Copy every line from the records below that holds the word "slice".

(Stored data entries)
......

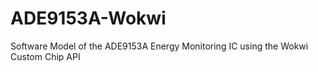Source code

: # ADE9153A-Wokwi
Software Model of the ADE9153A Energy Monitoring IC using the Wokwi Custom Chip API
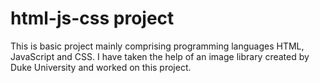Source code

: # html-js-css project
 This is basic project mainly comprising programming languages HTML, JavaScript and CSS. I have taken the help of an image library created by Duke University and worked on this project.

......

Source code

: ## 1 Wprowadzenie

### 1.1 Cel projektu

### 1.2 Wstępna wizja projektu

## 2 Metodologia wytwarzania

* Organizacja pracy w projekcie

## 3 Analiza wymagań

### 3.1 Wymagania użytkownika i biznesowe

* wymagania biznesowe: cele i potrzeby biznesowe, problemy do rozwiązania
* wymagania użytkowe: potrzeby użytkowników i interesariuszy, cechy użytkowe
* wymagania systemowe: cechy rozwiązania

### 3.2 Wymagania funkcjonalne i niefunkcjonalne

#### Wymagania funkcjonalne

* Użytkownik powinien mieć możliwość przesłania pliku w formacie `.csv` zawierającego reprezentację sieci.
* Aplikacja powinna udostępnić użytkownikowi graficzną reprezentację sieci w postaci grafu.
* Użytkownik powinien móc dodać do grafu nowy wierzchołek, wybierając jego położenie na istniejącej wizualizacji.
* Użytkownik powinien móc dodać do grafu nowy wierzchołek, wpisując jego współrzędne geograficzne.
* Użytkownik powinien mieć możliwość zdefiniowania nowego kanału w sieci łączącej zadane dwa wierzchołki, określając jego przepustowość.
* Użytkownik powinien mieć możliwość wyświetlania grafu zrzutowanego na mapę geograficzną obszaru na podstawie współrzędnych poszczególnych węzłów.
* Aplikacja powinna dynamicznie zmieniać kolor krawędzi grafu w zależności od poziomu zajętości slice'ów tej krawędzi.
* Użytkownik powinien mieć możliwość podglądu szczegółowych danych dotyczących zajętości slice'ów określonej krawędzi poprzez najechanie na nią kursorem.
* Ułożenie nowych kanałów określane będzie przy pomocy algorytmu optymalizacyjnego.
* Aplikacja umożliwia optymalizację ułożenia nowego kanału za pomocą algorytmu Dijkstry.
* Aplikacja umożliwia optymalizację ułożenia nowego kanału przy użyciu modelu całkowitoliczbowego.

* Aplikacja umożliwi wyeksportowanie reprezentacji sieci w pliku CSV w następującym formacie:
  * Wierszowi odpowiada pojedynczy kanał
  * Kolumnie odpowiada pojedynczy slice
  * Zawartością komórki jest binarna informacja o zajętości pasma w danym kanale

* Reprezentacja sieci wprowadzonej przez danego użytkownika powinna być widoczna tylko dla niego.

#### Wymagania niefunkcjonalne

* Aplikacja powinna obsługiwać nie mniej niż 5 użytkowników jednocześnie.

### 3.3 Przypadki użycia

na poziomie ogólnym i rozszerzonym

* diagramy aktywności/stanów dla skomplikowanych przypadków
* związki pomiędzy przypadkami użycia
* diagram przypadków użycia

......

**WRITTEN RESPONSE**
* Aplikacja powinna dynamicznie zmieniać kolor krawędzi grafu w zależności od poziomu zajętości slice'ów tej krawędzi.
* Użytkownik powinien mieć możliwość podglądu szczegółowych danych dotyczących zajętości slice'ów określonej krawędzi poprzez najechanie na nią kursorem.
  * Kolumnie odpowiada pojedynczy slice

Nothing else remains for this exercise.